═════ Exercise materials ═════

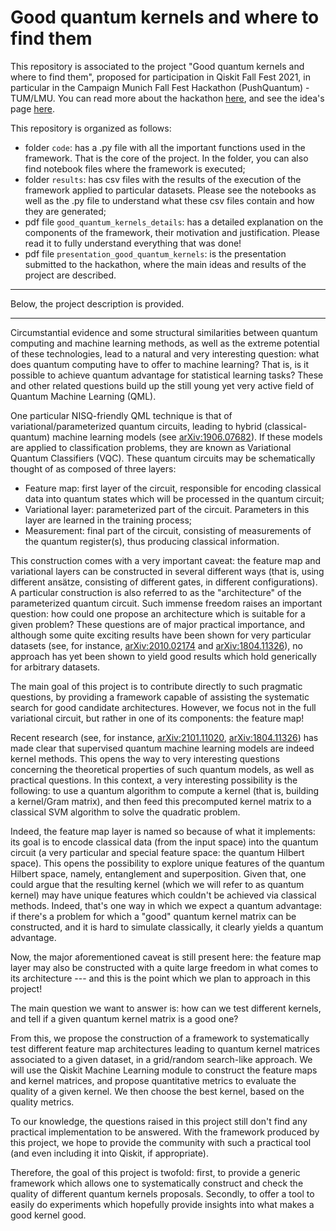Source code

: # Good quantum kernels and where to find them

This repository is associated to the project "Good quantum kernels and where to find them", proposed for participation in Qiskit Fall Fest 2021, in particular in the Campaign Munich Fall Fest Hackathon (PushQuantum) - TUM/LMU. You can read more about the hackathon [here](https://qiskitfallfest.hypeinnovation.com/servlet/hype/IMT?userAction=Browse&templateName=&documentId=616a8e9879f6c27b7d5a68341f69e231), and see the idea's page [here](https://qiskitfallfest.hypeinnovation.com/servlet/hype/IMT?documentTableId=396317851978662184&userAction=Browse&templateName=&documentId=1b4dc7810e5396bd4695a30a937af90f). 

This repository is organized as follows:

- folder `code`: has a .py file with all the important functions used in the framework. That is the core of the project. In the folder, you can also find notebook files where the framework is executed;
- folder `results`: has csv files with the results of the execution of the framework applied to particular datasets. Please see the notebooks as well as the .py file to understand what these csv files contain and how they are generated;
- pdf file `good_quantum_kernels_details`: has a detailed explanation on the components of the framework, their motivation and justification. Please read it to fully understand everything that was done!
- pdf file `presentation_good_quantum_kernels`: is the presentation submitted to the hackathon, where the main ideas and results of the project are described.
________________________

Below, the project description is provided.

________________________

Circumstantial evidence and some structural similarities between quantum computing and machine learning methods, as well as the extreme potential of these technologies, lead to a natural and very interesting question: what does quantum computing have to offer to machine learning? That is, is it possible to achieve quantum advantage for statistical learning tasks? These and other related questions build up the still young yet very active field of Quantum Machine Learning (QML).
 
One particular NISQ-friendly QML technique is that of variational/parameterized quantum circuits, leading to hybrid (classical-quantum) machine learning models (see [arXiv:1906.07682](https://arxiv.org/abs/1906.07682)). If these models are applied to classification problems, they are known as Variational Quantum Classifiers (VQC). These quantum circuits may be schematically thought of as composed of three layers:
 
- Feature map: first layer of the circuit, responsible for encoding classical data into quantum states which will be processed in the quantum circuit;
- Variational layer: parameterized part of the circuit. Parameters in this layer are learned in the training process;
- Measurement: final part of the circuit, consisting of measurements of the quantum register(s), thus producing classical information.
 
This construction comes with a very important caveat: the feature map and variational layers can be constructed in several different ways (that is, using different ansätze, consisting of different gates, in different configurations). A particular construction is also referred to as the "architecture" of the parameterized quantum circuit. Such immense freedom raises an important question: how could one propose an architecture which is suitable for a given problem? These questions are of major practical importance, and although some quite exciting results have been shown for very particular datasets (see, for instance, [arXiv:2010.02174](https://arxiv.org/abs/2010.02174) and [arXiv:1804.11326](https://arxiv.org/abs/1804.11326)), no approach has yet been shown to yield good results which hold generically for arbitrary datasets. 
 
The main goal of this project is to contribute directly to such pragmatic questions, by providing a framework capable of assisting the systematic search for good candidate architectures. However, we focus not in the full variational circuit, but rather in one of its components: the feature map!
 
Recent research (see, for instance, [arXiv:2101.11020](https://arxiv.org/abs/2101.11020), [arXiv:1804.11326](https://arxiv.org/abs/1804.11326)) has made clear that supervised quantum machine learning models are indeed kernel methods. This opens the way to very interesting questions concerning the theoretical properties of such quantum models, as well as practical questions. In this context, a very interesting possibility is the following: to use a quantum algorithm to compute a kernel (that is, building a kernel/Gram matrix), and then feed this precomputed kernel matrix to a classical SVM algorithm to solve the quadratic problem.
 
Indeed, the feature map layer is named so because of what it implements: its goal is to encode classical data (from the input space) into the quantum circuit (a very particular and special feature space: the quantum Hilbert space). This opens the possibility to explore unique features of the quantum Hilbert space, namely, entanglement and superposition. Given that, one could argue that the resulting kernel (which we will refer to as quantum kernel) may have unique features which couldn't be achieved via classical methods. Indeed, that's one way in which we expect a quantum advantage: if there's a problem for which a "good" quantum kernel matrix can be constructed, and it is hard to simulate classically, it clearly yields a quantum advantage.
 
Now, the major aforementioned caveat is still present here: the feature map layer may also be constructed with a quite large freedom in what comes to its architecture --- and this is the point which we plan to approach in this project!
 
The main question we want to answer is: how can we test different kernels, and tell if a given quantum kernel matrix is a good one?
 
From this, we propose the construction of a framework to systematically test different feature map architectures leading to quantum kernel matrices associated to a given dataset, in a grid/random search-like approach. We will use the Qiskit Machine Learning module to construct the feature maps and kernel matrices, and propose quantitative metrics to evaluate the quality of a given kernel. We then choose the best kernel, based on the quality metrics.
 
To our knowledge, the questions raised in this project still don't find any practical implementation to be answered. With the framework produced by this project, we hope to provide the community with such a practical tool (and even including it into Qiskit, if appropriate).
 
Therefore, the goal of this project is twofold: first, to provide a generic framework which allows one to systematically construct and check the quality of different quantum kernels proposals. Secondly, to offer a tool to easily do experiments which hopefully provide insights into what makes a good kernel good.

═════

# Prompt
Leave out the pictures, then give all the records again exactly.

# Answer to this exercise
Source code

: # Good quantum kernels and where to find them

This repository is associated to the project "Good quantum kernels and where to find them", proposed for participation in Qiskit Fall Fest 2021, in particular in the Campaign Munich Fall Fest Hackathon (PushQuantum) - TUM/LMU. You can read more about the hackathon [here](https://qiskitfallfest.hypeinnovation.com/servlet/hype/IMT?userAction=Browse&templateName=&documentId=616a8e9879f6c27b7d5a68341f69e231), and see the idea's page [here](https://qiskitfallfest.hypeinnovation.com/servlet/hype/IMT?documentTableId=396317851978662184&userAction=Browse&templateName=&documentId=1b4dc7810e5396bd4695a30a937af90f). 

This repository is organized as follows:

- folder `code`: has a .py file with all the important functions used in the framework. That is the core of the project. In the folder, you can also find notebook files where the framework is executed;
- folder `results`: has csv files with the results of the execution of the framework applied to particular datasets. Please see the notebooks as well as the .py file to understand what these csv files contain and how they are generated;
- pdf file `good_quantum_kernels_details`: has a detailed explanation on the components of the framework, their motivation and justification. Please read it to fully understand everything that was done!
- pdf file `presentation_good_quantum_kernels`: is the presentation submitted to the hackathon, where the main ideas and results of the project are described.
________________________

Below, the project description is provided.

________________________

Circumstantial evidence and some structural similarities between quantum computing and machine learning methods, as well as the extreme potential of these technologies, lead to a natural and very interesting question: what does quantum computing have to offer to machine learning? That is, is it possible to achieve quantum advantage for statistical learning tasks? These and other related questions build up the still young yet very active field of Quantum Machine Learning (QML).
 
One particular NISQ-friendly QML technique is that of variational/parameterized quantum circuits, leading to hybrid (classical-quantum) machine learning models (see [arXiv:1906.07682](https://arxiv.org/abs/1906.07682)). If these models are applied to classification problems, they are known as Variational Quantum Classifiers (VQC). These quantum circuits may be schematically thought of as composed of three layers:
 
- Feature map: first layer of the circuit, responsible for encoding classical data into quantum states which will be processed in the quantum circuit;
- Variational layer: parameterized part of the circuit. Parameters in this layer are learned in the training process;
- Measurement: final part of the circuit, consisting of measurements of the quantum register(s), thus producing classical information.
 
This construction comes with a very important caveat: the feature map and variational layers can be constructed in several different ways (that is, using different ansätze, consisting of different gates, in different configurations). A particular construction is also referred to as the "architecture" of the parameterized quantum circuit. Such immense freedom raises an important question: how could one propose an architecture which is suitable for a given problem? These questions are of major practical importance, and although some quite exciting results have been shown for very particular datasets (see, for instance, [arXiv:2010.02174](https://arxiv.org/abs/2010.02174) and [arXiv:1804.11326](https://arxiv.org/abs/1804.11326)), no approach has yet been shown to yield good results which hold generically for arbitrary datasets. 
 
The main goal of this project is to contribute directly to such pragmatic questions, by providing a framework capable of assisting the systematic search for good candidate architectures. However, we focus not in the full variational circuit, but rather in one of its components: the feature map!
 
Recent research (see, for instance, [arXiv:2101.11020](https://arxiv.org/abs/2101.11020), [arXiv:1804.11326](https://arxiv.org/abs/1804.11326)) has made clear that supervised quantum machine learning models are indeed kernel methods. This opens the way to very interesting questions concerning the theoretical properties of such quantum models, as well as practical questions. In this context, a very interesting possibility is the following: to use a quantum algorithm to compute a kernel (that is, building a kernel/Gram matrix), and then feed this precomputed kernel matrix to a classical SVM algorithm to solve the quadratic problem.
 
Indeed, the feature map layer is named so because of what it implements: its goal is to encode classical data (from the input space) into the quantum circuit (a very particular and special feature space: the quantum Hilbert space). This opens the possibility to explore unique features of the quantum Hilbert space, namely, entanglement and superposition. Given that, one could argue that the resulting kernel (which we will refer to as quantum kernel) may have unique features which couldn't be achieved via classical methods. Indeed, that's one way in which we expect a quantum advantage: if there's a problem for which a "good" quantum kernel matrix can be constructed, and it is hard to simulate classically, it clearly yields a quantum advantage.
 
Now, the major aforementioned caveat is still present here: the feature map layer may also be constructed with a quite large freedom in what comes to its architecture --- and this is the point which we plan to approach in this project!
 
The main question we want to answer is: how can we test different kernels, and tell if a given quantum kernel matrix is a good one?
 
From this, we propose the construction of a framework to systematically test different feature map architectures leading to quantum kernel matrices associated to a given dataset, in a grid/random search-like approach. We will use the Qiskit Machine Learning module to construct the feature maps and kernel matrices, and propose quantitative metrics to evaluate the quality of a given kernel. We then choose the best kernel, based on the quality metrics.
 
To our knowledge, the questions raised in this project still don't find any practical implementation to be answered. With the framework produced by this project, we hope to provide the community with such a practical tool (and even including it into Qiskit, if appropriate).
 
Therefore, the goal of this project is twofold: first, to provide a generic framework which allows one to systematically construct and check the quality of different quantum kernels proposals. Secondly, to offer a tool to easily do experiments which hopefully provide insights into what makes a good kernel good.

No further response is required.